F-16: Als Primadonna bedingt tauglich für eine Gegenoffensive
Allerdings ist mittlerweile dicke Luft zwischen der Ukraine und der Nato – das Warten senkt die Chancen der Verteidiger, im Ukraine-Krieg die entscheidende Wende zu erzwingen; Russland hat die Zeit zum Lernen genutzt. „Jede Waffe hat ihren eigenen, richtigen Zeitpunkt. F-16 wurden im Jahr 2023 benötigt; für 2024 werden sie nicht mehr geeignet sein“, zitiert Politico einen anonymen Beamten aus Kiew und sieht am Himmel dunkle Wolken heraufziehen: „Es wird enorm schwierig sein, die Jäger zum Fliegen zu bringen. Die Stützpunkte werden Hauptziele für russische Angriffe sein, die Flugzeuge selbst werden von russischen Luftverteidigungssystemen markiert sein, ihre Reparatur wird eine Herausforderung sein und selbst die Nutzung unvorbereiteter Start- und Landebahnen könnte die empfindlichen Flugzeuge sabotieren.“ Eine weitere Gegenoffensive zu unterstützen, könnte also schwierig werden, eher könnte sie die russischen Truppen eine Zeitlang einschüchtern.
F-16: Möglicherweise ein Schuss, der nach hinten losgeht
Die F-16 könnten genau der gleiche Schuss nach hinten werden, wie das die Panzer aus dem Westen schon geworden sind, orakelt Politico weiter: „Tom Richter, ein ehemaliger US-Marinepilot, der die F-16 in der Nationalgarde geflogen hat, sagte, das Flugzeug sei ‚ein empfindliches Biest‘ im Vergleich zu den MiG- und Suchoi-Jets aus der Sowjetzeit, die die Ukrainer zu fliegen und zu warten gewohnt seien.
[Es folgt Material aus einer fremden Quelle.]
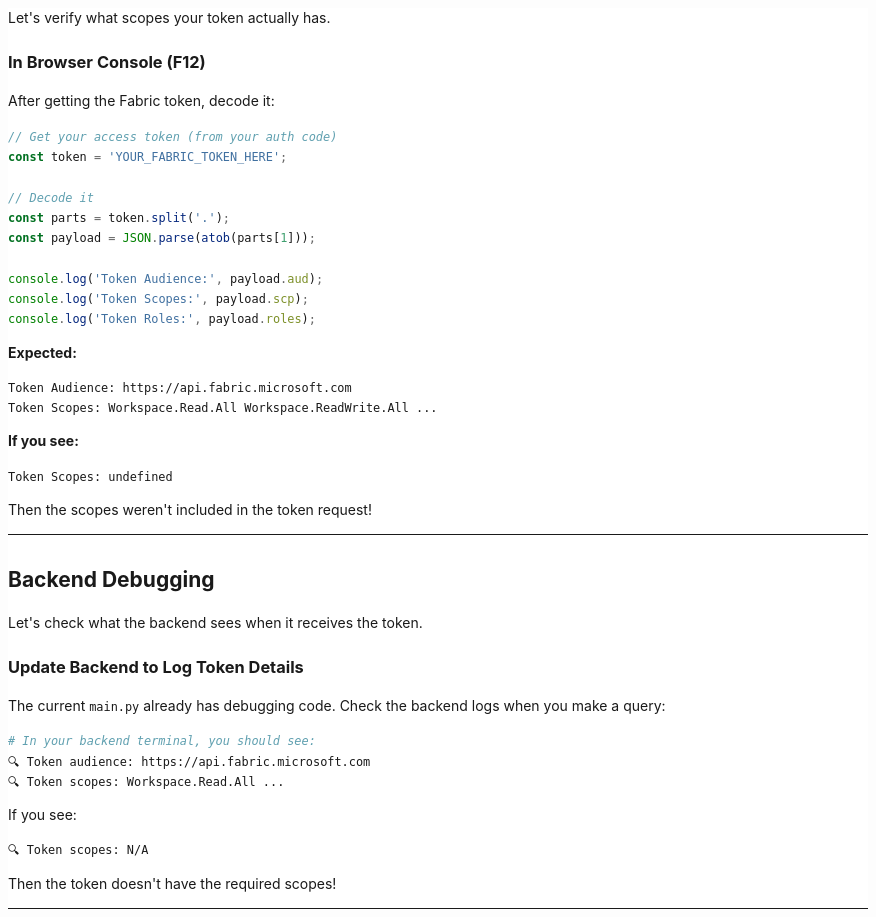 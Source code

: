 Let's verify what scopes your token actually has.

### In Browser Console (F12)

After getting the Fabric token, decode it:

```javascript
// Get your access token (from your auth code)
const token = 'YOUR_FABRIC_TOKEN_HERE';

// Decode it
const parts = token.split('.');
const payload = JSON.parse(atob(parts[1]));

console.log('Token Audience:', payload.aud);
console.log('Token Scopes:', payload.scp);
console.log('Token Roles:', payload.roles);
```

**Expected:**
```
Token Audience: https://api.fabric.microsoft.com
Token Scopes: Workspace.Read.All Workspace.ReadWrite.All ...
```

**If you see:**
```
Token Scopes: undefined
```

Then the scopes weren't included in the token request!

---

## Backend Debugging

Let's check what the backend sees when it receives the token.

### Update Backend to Log Token Details

The current `main.py` already has debugging code. Check the backend logs when you make a query:

```bash
# In your backend terminal, you should see:
🔍 Token audience: https://api.fabric.microsoft.com
🔍 Token scopes: Workspace.Read.All ...
```

If you see:
```bash
🔍 Token scopes: N/A
```

Then the token doesn't have the required scopes!

---
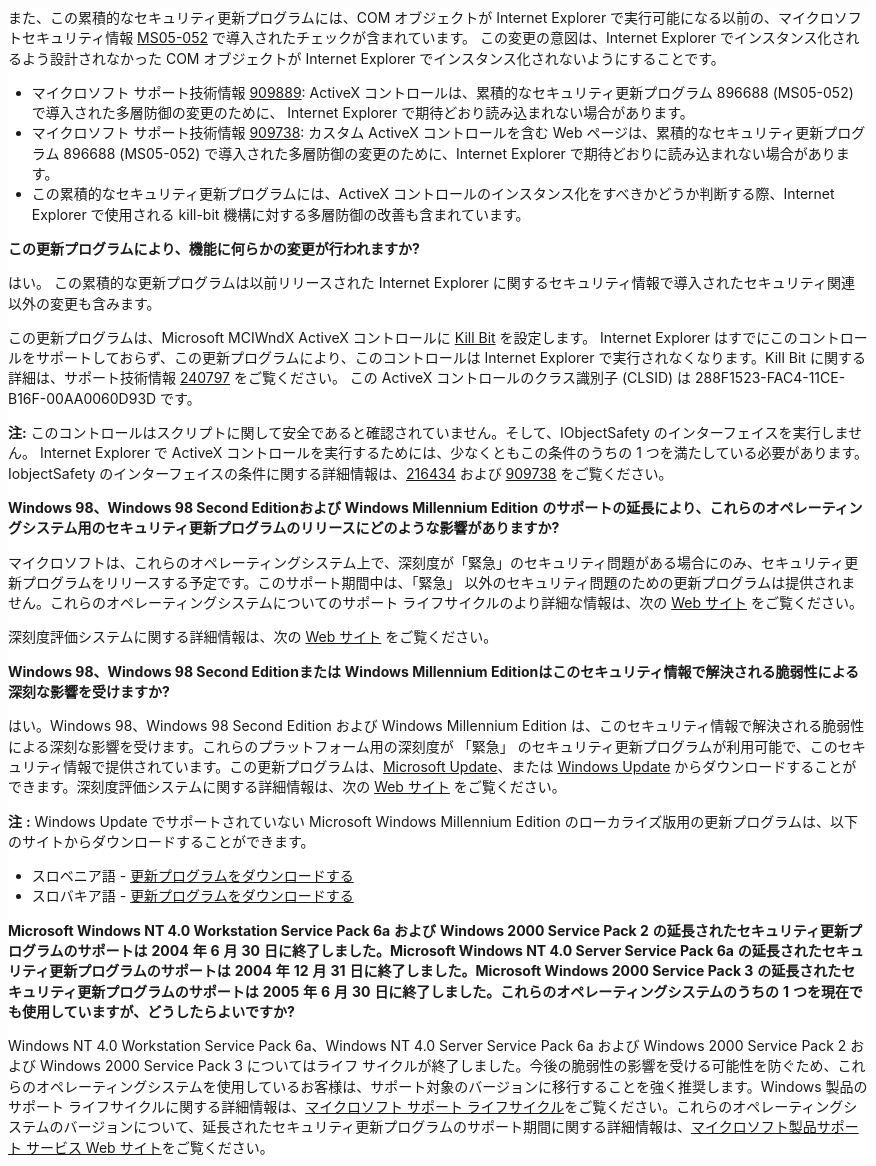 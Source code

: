 また、この累積的なセキュリティ更新プログラムには、COM オブジェクトが Internet Explorer で実行可能になる以前の、マイクロソフトセキュリティ情報 [MS05-052](http://technet.microsoft.com/security/bulletin/ms05-052) で導入されたチェックが含まれています。 この変更の意図は、Internet Explorer でインスタンス化されるよう設計されなかった COM オブジェクトが Internet Explorer でインスタンス化されないようにすることです。
  
-   マイクロソフト サポート技術情報 [909889](http://support.microsoft.com/kb/909889): ActiveX コントロールは、累積的なセキュリティ更新プログラム 896688 (MS05-052) で導入された多層防御の変更のために、 Internet Explorer で期待どおり読み込まれない場合があります。  
-   マイクロソフト サポート技術情報 [909738](http://support.microsoft.com/kb/909738): カスタム ActiveX コントロールを含む Web ページは、累積的なセキュリティ更新プログラム 896688 (MS05-052) で導入された多層防御の変更のために、Internet Explorer で期待どおりに読み込まれない場合があります。  
-   この累積的なセキュリティ更新プログラムには、ActiveX コントロールのインスタンス化をすべきかどうか判断する際、Internet Explorer で使用される kill-bit 機構に対する多層防御の改善も含まれています。
  
**この更新プログラムにより、機能に何らかの変更が行われますか?**
  
はい。 この累積的な更新プログラムは以前リリースされた Internet Explorer に関するセキュリティ情報で導入されたセキュリティ関連以外の変更も含みます。
  
この更新プログラムは、Microsoft MCIWndX ActiveX コントロールに [Kill Bit](http://support.microsoft.com/kb/240797) を設定します。 Internet Explorer はすでにこのコントロールをサポートしておらず、この更新プログラムにより、このコントロールは Internet Explorer で実行されなくなります。Kill Bit に関する詳細は、サポート技術情報 [240797](http://support.microsoft.com/kb/240797) をご覧ください。 この ActiveX コントロールのクラス識別子 (CLSID) は 288F1523-FAC4-11CE-B16F-00AA0060D93D です。
  
**注:** このコントロールはスクリプトに関して安全であると確認されていません。そして、IObjectSafety のインターフェイスを実行しません。 Internet Explorer で ActiveX コントロールを実行するためには、少なくともこの条件のうちの 1 つを満たしている必要があります。IobjectSafety のインターフェイスの条件に関する詳細情報は、[216434](http://support.microsoft.com/kb/216434) および [909738](http://support.microsoft.com/kb/909738) をご覧ください。
  
**Windows 98、Windows 98 Second Editionおよび** **Windows Millennium Edition** **のサポートの延長により、これらのオペレーティングシステム用のセキュリティ更新プログラムのリリースにどのような影響がありますか?**
  
マイクロソフトは、これらのオペレーティングシステム上で、深刻度が「緊急」のセキュリティ問題がある場合にのみ、セキュリティ更新プログラムをリリースする予定です。このサポート期間中は、「緊急」 以外のセキュリティ問題のための更新プログラムは提供されません。これらのオペレーティングシステムについてのサポート ライフサイクルのより詳細な情報は、次の [Web サイト](http://support.microsoft.com/gp/lifean1) をご覧ください。
  
深刻度評価システムに関する詳細情報は、次の [Web サイト](http://technet.microsoft.com/security/bulletin/rating) をご覧ください。
  
**Windows 98、Windows 98 Second Editionまたは** **Windows Millennium Editionはこのセキュリティ情報で解決される脆弱性による深刻な影響を受けますか?**
  
はい。Windows 98、Windows 98 Second Edition および Windows Millennium Edition は、このセキュリティ情報で解決される脆弱性による深刻な影響を受けます。これらのプラットフォーム用の深刻度が 「緊急」 のセキュリティ更新プログラムが利用可能で、このセキュリティ情報で提供されています。この更新プログラムは、[Microsoft Update](http://update.microsoft.com/microsoftupdate/)、または [Windows Update](http://windowsupdate.microsoft.com/) からダウンロードすることができます。深刻度評価システムに関する詳細情報は、次の [Web サイト](http://technet.microsoft.com/security/bulletin/rating) をご覧ください。
  
**注** **:** Windows Update でサポートされていない Microsoft Windows Millennium Edition のローカライズ版用の更新プログラムは、以下のサイトからダウンロードすることができます。
  
-   スロベニア語 - [更新プログラムをダウンロードする](http://www.microsoft.com/downloads/details.aspx?familyid=ec999f5f-9964-40f0-9556-7c91088ff218&displaylang=sl)  
-   スロバキア語 - [更新プログラムをダウンロードする](http://www.microsoft.com/downloads/details.aspx?familyid=ec999f5f-9964-40f0-9556-7c91088ff218&displaylang=sk)
  
**Microsoft Windows NT 4.0 Workstation Service Pack 6a** **および** **Windows 2000 Service Pack 2** **の延長されたセキュリティ更新プログラムのサポートは** **2004** **年** **6** **月** **30** **日に終了しました。Microsoft Windows NT 4.0 Server Service Pack 6a** **の延長されたセキュリティ更新プログラムのサポートは** **2004** **年** **12** **月** **31** **日に終了しました。Microsoft Windows 2000 Service Pack 3** **の延長されたセキュリティ更新プログラムのサポートは** **2005** **年** **6** **月** **30** **日に終了しました。これらのオペレーティングシステムのうちの** **1** **つを現在でも使用していますが、どうしたらよいですか?**
  
Windows NT 4.0 Workstation Service Pack 6a、Windows NT 4.0 Server Service Pack 6a および Windows 2000 Service Pack 2 および Windows 2000 Service Pack 3 についてはライフ サイクルが終了しました。今後の脆弱性の影響を受ける可能性を防ぐため、これらのオペレーティングシステムを使用しているお客様は、サポート対象のバージョンに移行することを強く推奨します。Windows 製品のサポート ライフサイクルに関する詳細情報は、[マイクロソフト サポート ライフサイクル](http://support.microsoft.com/lifecycle/)をご覧ください。これらのオペレーティングシステムのバージョンについて、延長されたセキュリティ更新プログラムのサポート期間に関する詳細情報は、[マイクロソフト製品サポート サービス Web サイト](http://support.microsoft.com/gp/lifeanoct2003)をご覧ください。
Es ist eine Primadonna, sie ist sehr empfindlich und pflegeintensiv‘. Die sowjetischen Flugzeuge sind ‚robuster‘ und können von schlecht gewarteten Flugplätzen fliegen und benötigen selbst weniger Wartung.“ Außerdem dauert die Ausbildung selbst von erfahrenen Piloten auf einem anderen Flugzeugtyp mehrere Monate, wie der Focus berichtet.
„Es ist eine Primadonna, sie ist sehr empfindlich und pflegeintensiv. Die sowjetischen Flugzeuge sind robuster und können von schlecht gewarteten Flugplätzen fliegen und benötigen selbst weniger Wartung.“
Die ersten F-16 werden aber ohnehin noch lange nicht von ukrainischen Pisten abheben können. Dänemark hatte 19 Jets zugesagt, mit einer geplanten Überführung im zweiten Quartal dieses Jahres. Fraglich ist, wann die niederländischen Maschinen tatsächlich aus Rumänien verlegt werden – zugesagt hatten sie insgesamt 42 Maschinen, die ihre eigenen Streitkräfte im Begriff waren auszumustern. Auch aus Norwegen könnten Maschinen kommen. Die USA selbst steuern keine Flugzeuge bei, müssen aber jeden Transfer genehmigen – was sie generell bereits getan haben.
Die Ukrainer erhoffen sich von den Maschinen dennoch eine psychologische Wirkung auf Wladimir Putins Flieger: So umschreibt der Autor Robert Kluge einen Kampfjet auch als Symbol, das die Moral der eigenen Truppe stärken kann. Und als wichtige Schachfigur in der Strategie eines Krieges: Allein sie zu besitzen, kann genügen, um Feinde zum Umdenken zu bewegen.